# What to feed? Pakcaged vs. homemade



## thaerin (Dec 12, 2004)

What do you guys think? The packaged flakes, foods etc you can find at the pet shops or homemade food? See lots of recipies for fish, shrimp and even snails, haivng thier own special food. Just curious


----------



## Raul-7 (Feb 4, 2004)

New Life Spectrum is a great commercial brand, while Omega One seems like it's worth a try. For frozen, Hikari is probably the best. As for homemade, it's basically DIY frozen food. Many Discus keepers do this. Of course, you can always start your own starter cultures of live food, but I find it too much of a hassle and a risk.


----------



## gunnie (Oct 7, 2004)

I love the Omega One brand of fish foods and basically use it for all my fish. I raised my angels from babies on the color flakes, and they have grown into some beautiful fish! I am also interested in the New Life Spectrum brand but haven't tried it yet. Usually the better fish foods are the ones that don't list fish meal as the first ingredient. I have also borrowed a sticky from another forum I am active on in case you want to make your own food:



> Basic gel food:
> 
> Just like the foods our fish eat in nature, gel food is mostly water, and has a more 'natural' texture than pellets or flakes. Makes the fish feel 'fuller', avoids some of the potential problems of both hard, compressed sinking foods, and air filled floating foods.
> 
> ...


----------



## Error (Apr 16, 2004)

I am of the mind that a variety is best for just about every fish I can think of. Live, frozen, flake (high and low-quality), pellets and whatnot are all good when used together.

There are some foods you need to be careful with, such as blackworms and bloodworms. But generally, most commercial foods are decent fare if you supplement them with other stuff.


----------



## thaerin (Dec 12, 2004)

lets see... 9 different things of flakes/pellets/wafers (2 bottom feeder type foods, 1 algae wafer type, freeze dried bloodworms and daphnia, spirulina flakes, regular fish flakes, shrimp pellets, micro pellets), 2 different frozen foods (bloodworms and brine shrimp)and the occasional treat of blackworms (on which they are currently feasting). 
All told, 13 different foods. 
That enough variety?  I know, I spoil them rotten


----------



## TWood (Dec 9, 2004)

http://dictionary.reference.com/search?q=fish meal

"Fish meal, fish desiccated and ground fine, for use in soups, etc."

Omega One uses salmon and other -fish-.

I don't see the difference.

TW


----------



## trenac (Jul 16, 2004)

I think feeding a variety of foods is the best for keeping fish healthy and happy. To me the brand does not matter as much as variety.


----------



## cS (Jan 27, 2004)

Reading this thread makes me feel as if my fish and shrimps are living in poverty.  My babies are fed once a day, every other day, on generic flakes.
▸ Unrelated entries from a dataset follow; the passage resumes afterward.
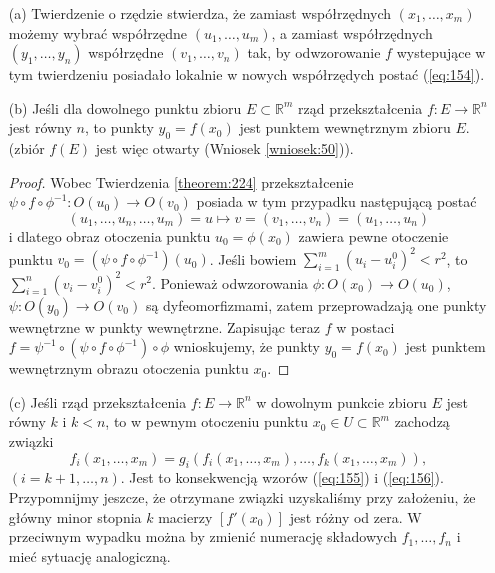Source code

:\documentclass[leqno]{article}
\begin{document}
\begin{justify}
\begin{uwaga}
    \begin{itemize}
        \item [(a)] Twierdzenie o rzędzie stwierdza, że zamiast współrzędnych $(x_1, \ldots, x_m)$ możemy wybrać współrzędne $(u_1, \ldots, u_m)$,
            a zamiast współrzędnych $(y_1, \ldots, y_n)$ współrzędne $(v_1, \ldots, v_n)$ tak, by odwzorowanie $f$ wystepujące w tym twierdzeniu posiadało lokalnie
            w nowych współrzędych postać (\ref{eq:154}).
        \item [(b)]
            Jeśli dla dowolnego punktu zbioru $E \subset \mathbb{R}^m$ rząd przekształcenia $f : E \to \mathbb{R}^n$ jest równy $n$,
            to punkty $y_0 = f(x_0)$ jest punktem wewnętrznym zbioru $E$. (zbiór $f(E)$ jest więc otwarty (Wniosek \ref{wniosek:50})). \\
            \begin{proof}
                Wobec Twierdzenia \ref{theorem:224} przekształcenie $\psi \circ f \circ \phi^{-1} : O(u_0) \to O(v_0)$ posiada w tym przypadku
                następującą postać 
                \[
                    (u_1, \ldots, u_n, \ldots, u_m) = u \mapsto v = (v_1, \ldots, v_n) = (u_1, \ldots, u_n)
                \]
                i dlatego obraz otoczenia punktu $u_0 = \phi(x_0)$ zawiera pewne otoczenie punktu $v_0 = (\psi \circ f \circ \phi^{-1})(u_0)$. Jeśli 
                bowiem $\sum_{i=1}^{m}{(u_i - u_i^0)}^2 < r^2$, to $\sum_{i=1}^{n}{(v_i - v_i^0)}^2 < r^2$. Ponieważ  
                odwzorowania $\phi : O(x_0) \to O(u_0)$, $\psi : O(y_0) \to O(v_0)$ są dyfeomorfizmami, zatem przeprowadzają
                one punkty wewnętrzne w punkty wewnętrzne. Zapisując teraz $f$ w postaci $f = \psi^{-1} \circ (\psi \circ f \circ \phi^{-1}) \circ \phi$ wnioskujemy, 
                że punkty $y_0 = f(x_0)$ jest punktem wewnętrznym obrazu otoczenia punktu $x_0$.
            \end{proof}
        \item [(c)]
            Jeśli rząd przekształcenia $f : E \to \mathbb{R}^n$ w dowolnym punkcie zbioru $E$ jest równy $k$ i $k < n$, to w pewnym otoczeniu punktu $x_0 \in U \subset \mathbb{R}^m$ zachodzą związki 
            \begin{equation}\label{eq:157}
                f_i(x_1, \ldots, x_m) = g_i(f_i(x_1, \ldots, x_m), \ldots, f_k(x_1, \ldots, x_m)),
            \end{equation}
            $(i = k +1, \ldots, n)$. Jest to konsekwencją wzorów (\ref{eq:155}) i (\ref{eq:156}). Przypomnijmy jeszcze, że otrzymane związki 
            uzyskaliśmy przy założeniu, że główny minor stopnia $k$ macierzy $[f'(x_0)]$ jest różny od zera. W przeciwnym wypadku 
            można by zmienić numerację składowych $f_1, \ldots, f_n$ i mieć sytuację analogiczną. 
    \end{itemize}
\end{uwaga}


\end{justify}
\end{document}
I used to keep dwarf cichlids that refuse to eat flakes, so I gave them Hikari's frozen blood worms. When it rains, they get live earthworms. When it's spring, everyone dines on aphids for weeks on end.


----------



## Laith (Sep 4, 2004)

I feed a large variety (around 6 or 7 types) of packaged flake and pellet food. Don't really see the point in making my own and my fish are extremely healthy.

I just never buy large containers of packaged food as the vitamins degrade pretty rapidly once the container is opened. I buy small containers so I'm buying "fresh" regularly. I also only buy packaged food that has either a manufacturing date or an expiry date.

Once a week I feed frozen bloodworms.


----------